> **Task objective**: Look through the listing below and work out how many of its lines hold the word "Hence". Give only the number.

----

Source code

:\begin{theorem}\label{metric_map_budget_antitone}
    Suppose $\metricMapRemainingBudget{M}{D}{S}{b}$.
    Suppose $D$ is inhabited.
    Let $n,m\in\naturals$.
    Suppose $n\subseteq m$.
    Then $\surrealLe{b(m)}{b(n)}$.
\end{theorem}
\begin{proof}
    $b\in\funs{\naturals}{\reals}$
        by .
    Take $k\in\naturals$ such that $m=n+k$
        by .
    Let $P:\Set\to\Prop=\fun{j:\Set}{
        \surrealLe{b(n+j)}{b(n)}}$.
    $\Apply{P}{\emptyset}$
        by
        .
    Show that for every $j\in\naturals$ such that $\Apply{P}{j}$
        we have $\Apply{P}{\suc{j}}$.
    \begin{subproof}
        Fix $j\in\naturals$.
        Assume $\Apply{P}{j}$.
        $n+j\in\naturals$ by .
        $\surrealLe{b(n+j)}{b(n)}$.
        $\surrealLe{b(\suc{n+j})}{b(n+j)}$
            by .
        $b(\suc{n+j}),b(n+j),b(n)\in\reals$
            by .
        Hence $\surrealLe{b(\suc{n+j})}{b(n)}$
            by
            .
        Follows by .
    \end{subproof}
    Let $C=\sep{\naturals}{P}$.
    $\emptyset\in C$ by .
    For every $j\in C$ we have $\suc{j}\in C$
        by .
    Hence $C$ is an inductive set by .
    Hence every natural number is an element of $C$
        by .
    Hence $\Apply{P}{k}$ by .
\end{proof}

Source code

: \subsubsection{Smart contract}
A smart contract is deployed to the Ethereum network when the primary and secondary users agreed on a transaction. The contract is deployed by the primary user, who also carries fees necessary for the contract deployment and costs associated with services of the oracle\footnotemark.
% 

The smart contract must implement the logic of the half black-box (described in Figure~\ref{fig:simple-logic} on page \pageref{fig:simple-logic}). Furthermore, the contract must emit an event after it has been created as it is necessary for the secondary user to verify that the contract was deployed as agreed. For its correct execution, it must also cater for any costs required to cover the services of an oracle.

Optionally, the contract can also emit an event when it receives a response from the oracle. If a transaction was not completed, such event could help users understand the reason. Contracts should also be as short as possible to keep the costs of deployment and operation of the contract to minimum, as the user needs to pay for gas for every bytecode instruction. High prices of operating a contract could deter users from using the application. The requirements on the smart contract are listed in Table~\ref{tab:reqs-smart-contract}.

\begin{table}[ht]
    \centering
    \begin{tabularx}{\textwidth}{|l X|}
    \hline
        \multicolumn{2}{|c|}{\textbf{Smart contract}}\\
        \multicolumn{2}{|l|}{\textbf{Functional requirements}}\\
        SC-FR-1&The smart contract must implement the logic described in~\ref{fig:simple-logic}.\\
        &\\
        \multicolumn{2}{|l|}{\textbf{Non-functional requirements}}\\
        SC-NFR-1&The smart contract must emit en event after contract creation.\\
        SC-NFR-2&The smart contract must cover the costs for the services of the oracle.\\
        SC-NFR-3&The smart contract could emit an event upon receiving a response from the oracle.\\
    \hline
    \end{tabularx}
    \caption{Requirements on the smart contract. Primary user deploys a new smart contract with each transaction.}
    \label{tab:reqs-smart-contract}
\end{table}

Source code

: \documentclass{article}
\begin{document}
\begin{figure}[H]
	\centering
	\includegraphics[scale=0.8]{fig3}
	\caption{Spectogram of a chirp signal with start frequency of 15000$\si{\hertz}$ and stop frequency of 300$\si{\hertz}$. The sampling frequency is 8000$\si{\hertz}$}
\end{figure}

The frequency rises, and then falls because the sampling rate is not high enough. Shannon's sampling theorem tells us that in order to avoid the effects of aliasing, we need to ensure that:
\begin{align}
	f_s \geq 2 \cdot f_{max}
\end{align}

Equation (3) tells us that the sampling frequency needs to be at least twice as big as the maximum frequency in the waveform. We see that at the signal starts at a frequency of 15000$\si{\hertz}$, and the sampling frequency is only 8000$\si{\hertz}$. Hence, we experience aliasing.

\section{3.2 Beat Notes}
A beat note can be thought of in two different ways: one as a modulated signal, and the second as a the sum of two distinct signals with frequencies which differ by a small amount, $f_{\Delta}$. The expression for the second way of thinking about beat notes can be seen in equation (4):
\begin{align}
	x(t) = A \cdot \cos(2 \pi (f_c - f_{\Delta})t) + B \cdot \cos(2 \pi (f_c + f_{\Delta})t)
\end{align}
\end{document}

----

> **Result of the task**: 5